Data items:
──────────

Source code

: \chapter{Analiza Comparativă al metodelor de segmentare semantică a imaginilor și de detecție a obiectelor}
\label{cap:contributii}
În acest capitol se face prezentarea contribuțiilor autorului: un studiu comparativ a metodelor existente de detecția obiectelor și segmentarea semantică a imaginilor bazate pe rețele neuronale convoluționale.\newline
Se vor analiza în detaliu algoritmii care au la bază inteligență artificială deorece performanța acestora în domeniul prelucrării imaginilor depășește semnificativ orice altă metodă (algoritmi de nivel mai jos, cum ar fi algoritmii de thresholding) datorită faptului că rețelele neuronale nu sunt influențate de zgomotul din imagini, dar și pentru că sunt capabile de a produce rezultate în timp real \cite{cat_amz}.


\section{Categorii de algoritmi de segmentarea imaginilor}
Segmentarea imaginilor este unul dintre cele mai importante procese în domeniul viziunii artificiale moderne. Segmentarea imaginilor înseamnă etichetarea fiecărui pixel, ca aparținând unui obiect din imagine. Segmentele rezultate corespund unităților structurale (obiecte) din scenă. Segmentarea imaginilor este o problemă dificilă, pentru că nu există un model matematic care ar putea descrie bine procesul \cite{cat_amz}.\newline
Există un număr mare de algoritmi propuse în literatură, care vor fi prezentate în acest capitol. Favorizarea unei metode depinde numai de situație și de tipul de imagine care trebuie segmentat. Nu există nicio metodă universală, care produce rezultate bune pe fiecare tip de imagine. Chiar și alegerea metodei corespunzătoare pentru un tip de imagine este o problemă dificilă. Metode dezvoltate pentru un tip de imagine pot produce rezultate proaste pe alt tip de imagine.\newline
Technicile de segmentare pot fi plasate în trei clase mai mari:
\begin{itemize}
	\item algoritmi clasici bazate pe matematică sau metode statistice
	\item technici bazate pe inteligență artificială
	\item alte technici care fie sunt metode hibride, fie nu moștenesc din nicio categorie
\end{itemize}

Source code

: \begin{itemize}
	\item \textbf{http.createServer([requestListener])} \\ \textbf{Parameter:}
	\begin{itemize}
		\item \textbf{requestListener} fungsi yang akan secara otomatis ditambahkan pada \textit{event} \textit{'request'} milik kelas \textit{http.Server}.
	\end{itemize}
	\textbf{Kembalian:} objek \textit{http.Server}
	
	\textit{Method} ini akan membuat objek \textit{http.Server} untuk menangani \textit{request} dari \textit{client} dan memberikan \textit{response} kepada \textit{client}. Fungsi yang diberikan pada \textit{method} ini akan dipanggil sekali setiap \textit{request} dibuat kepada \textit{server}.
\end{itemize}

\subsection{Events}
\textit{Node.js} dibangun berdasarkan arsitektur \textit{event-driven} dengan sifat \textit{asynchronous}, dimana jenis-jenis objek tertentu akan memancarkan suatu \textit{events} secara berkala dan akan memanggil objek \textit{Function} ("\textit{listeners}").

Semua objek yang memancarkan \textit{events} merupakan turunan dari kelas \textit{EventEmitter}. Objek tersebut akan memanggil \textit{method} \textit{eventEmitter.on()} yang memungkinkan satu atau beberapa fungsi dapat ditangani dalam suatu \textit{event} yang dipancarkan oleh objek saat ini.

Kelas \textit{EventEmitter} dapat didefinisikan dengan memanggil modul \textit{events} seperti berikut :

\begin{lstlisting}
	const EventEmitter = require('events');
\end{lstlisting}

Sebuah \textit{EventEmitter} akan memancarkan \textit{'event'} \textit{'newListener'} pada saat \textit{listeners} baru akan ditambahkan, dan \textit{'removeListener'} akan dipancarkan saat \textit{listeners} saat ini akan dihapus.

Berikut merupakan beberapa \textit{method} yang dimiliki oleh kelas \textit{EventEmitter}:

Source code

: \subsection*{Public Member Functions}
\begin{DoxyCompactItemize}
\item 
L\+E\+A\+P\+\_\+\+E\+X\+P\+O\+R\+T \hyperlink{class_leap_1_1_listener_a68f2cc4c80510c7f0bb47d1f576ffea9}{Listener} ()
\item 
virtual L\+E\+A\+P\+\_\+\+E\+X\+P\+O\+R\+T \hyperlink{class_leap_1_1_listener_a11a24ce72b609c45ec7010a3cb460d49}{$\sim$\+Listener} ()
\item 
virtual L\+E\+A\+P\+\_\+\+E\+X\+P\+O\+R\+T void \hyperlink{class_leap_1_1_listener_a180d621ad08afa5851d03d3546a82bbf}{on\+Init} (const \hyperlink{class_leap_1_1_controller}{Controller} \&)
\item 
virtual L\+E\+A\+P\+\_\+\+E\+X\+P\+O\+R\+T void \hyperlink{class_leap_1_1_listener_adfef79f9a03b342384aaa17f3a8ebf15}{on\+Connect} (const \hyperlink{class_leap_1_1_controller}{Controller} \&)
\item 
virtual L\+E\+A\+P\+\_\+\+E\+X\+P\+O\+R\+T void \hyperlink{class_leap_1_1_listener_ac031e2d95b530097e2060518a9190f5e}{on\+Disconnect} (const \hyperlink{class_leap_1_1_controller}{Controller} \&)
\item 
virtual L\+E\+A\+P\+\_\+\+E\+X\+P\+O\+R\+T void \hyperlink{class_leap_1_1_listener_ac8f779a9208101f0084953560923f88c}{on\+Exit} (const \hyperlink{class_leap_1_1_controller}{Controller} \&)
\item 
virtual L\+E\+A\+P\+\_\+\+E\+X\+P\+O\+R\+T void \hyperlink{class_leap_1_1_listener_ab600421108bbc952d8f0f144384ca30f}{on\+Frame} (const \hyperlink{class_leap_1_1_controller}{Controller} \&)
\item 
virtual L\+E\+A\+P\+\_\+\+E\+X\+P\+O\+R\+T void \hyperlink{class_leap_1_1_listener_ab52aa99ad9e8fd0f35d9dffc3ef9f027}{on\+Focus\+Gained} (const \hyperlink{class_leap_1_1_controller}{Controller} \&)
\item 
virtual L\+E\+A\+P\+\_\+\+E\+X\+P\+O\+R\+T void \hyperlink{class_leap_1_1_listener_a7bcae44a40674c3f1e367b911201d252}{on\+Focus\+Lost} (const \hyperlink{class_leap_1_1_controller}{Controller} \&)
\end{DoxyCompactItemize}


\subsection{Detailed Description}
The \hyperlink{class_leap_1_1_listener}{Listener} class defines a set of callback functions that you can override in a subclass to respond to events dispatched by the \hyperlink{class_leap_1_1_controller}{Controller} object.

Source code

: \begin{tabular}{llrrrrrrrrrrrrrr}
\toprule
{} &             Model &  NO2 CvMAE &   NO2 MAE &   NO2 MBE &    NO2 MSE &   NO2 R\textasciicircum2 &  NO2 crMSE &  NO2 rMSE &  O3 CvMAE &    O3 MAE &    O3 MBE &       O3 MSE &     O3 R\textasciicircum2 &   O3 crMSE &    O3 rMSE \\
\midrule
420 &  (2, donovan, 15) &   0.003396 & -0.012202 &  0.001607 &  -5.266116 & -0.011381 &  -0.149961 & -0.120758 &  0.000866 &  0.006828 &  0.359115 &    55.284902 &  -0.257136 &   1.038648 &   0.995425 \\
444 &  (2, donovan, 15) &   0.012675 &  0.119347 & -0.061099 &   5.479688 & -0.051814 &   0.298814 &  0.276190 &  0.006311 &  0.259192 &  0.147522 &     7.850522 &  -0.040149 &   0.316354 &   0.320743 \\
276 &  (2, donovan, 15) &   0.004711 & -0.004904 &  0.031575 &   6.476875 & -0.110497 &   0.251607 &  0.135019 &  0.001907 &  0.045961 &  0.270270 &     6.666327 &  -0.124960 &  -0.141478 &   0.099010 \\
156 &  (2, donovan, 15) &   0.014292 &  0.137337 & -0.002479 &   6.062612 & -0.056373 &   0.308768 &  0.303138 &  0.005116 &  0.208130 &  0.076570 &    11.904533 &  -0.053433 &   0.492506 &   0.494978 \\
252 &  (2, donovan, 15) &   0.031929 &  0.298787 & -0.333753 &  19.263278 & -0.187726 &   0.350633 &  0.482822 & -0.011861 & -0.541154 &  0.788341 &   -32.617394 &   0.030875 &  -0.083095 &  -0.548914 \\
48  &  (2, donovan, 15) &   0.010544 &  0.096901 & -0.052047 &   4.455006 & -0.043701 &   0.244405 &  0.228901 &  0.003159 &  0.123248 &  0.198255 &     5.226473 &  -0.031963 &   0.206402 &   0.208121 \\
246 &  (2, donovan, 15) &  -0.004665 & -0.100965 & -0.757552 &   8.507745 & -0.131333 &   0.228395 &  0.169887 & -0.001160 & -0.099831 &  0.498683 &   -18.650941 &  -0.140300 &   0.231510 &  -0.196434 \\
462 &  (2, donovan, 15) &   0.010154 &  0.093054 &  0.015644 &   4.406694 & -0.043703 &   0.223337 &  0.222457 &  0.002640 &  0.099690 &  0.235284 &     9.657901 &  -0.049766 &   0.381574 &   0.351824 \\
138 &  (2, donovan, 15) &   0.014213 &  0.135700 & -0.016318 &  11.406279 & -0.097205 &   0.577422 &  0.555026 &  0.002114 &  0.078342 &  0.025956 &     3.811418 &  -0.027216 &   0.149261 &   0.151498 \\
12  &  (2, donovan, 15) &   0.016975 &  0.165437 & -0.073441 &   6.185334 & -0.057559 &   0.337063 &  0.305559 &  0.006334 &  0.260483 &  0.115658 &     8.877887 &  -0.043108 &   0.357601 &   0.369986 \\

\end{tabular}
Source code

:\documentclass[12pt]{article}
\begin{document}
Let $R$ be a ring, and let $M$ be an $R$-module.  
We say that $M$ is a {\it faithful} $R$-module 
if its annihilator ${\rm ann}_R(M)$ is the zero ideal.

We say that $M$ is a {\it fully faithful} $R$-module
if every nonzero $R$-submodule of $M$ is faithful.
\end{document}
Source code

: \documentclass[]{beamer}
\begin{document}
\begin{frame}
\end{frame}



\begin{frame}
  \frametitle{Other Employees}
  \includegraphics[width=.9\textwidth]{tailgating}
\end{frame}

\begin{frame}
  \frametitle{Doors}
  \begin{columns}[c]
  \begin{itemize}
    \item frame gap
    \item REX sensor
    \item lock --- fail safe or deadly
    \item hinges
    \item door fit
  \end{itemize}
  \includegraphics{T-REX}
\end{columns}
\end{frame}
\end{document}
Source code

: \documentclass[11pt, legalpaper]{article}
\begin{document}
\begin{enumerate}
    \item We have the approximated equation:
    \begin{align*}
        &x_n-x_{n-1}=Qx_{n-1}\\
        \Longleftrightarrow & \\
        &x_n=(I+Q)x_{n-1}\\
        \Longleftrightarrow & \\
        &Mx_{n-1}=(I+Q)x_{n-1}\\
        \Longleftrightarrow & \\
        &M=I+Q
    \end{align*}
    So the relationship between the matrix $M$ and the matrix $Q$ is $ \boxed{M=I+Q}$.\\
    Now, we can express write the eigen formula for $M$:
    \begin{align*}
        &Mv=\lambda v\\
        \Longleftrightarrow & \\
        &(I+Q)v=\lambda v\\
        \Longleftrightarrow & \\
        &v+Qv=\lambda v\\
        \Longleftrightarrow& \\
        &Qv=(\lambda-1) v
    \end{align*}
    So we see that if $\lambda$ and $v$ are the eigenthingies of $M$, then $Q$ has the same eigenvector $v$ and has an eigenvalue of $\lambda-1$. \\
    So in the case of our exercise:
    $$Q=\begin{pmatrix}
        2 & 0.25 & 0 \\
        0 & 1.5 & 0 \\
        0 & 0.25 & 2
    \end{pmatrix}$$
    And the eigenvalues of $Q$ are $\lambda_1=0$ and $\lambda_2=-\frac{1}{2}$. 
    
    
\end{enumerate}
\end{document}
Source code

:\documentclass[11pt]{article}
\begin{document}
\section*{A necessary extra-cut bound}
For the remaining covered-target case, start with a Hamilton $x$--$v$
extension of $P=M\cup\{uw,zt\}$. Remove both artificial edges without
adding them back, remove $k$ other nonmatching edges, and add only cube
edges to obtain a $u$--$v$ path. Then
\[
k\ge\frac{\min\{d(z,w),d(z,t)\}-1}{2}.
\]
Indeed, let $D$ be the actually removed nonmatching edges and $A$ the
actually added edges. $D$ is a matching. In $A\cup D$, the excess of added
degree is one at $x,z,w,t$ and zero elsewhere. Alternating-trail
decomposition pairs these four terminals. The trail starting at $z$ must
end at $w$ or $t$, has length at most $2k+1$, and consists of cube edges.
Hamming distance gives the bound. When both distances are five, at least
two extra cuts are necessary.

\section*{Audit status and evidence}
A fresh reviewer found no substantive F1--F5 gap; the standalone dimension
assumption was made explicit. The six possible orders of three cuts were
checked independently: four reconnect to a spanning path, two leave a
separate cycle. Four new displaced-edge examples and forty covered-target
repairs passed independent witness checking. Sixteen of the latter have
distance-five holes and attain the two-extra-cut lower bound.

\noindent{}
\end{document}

──────────

* [TASK PROMPT]: Check every line of the data, and copy the ones that contain "documentclass".

* [WRITTEN SOLUTION]:
:\documentclass[12pt]{article}
: \documentclass[]{beamer}
: \documentclass[11pt, legalpaper]{article}
:\documentclass[11pt]{article}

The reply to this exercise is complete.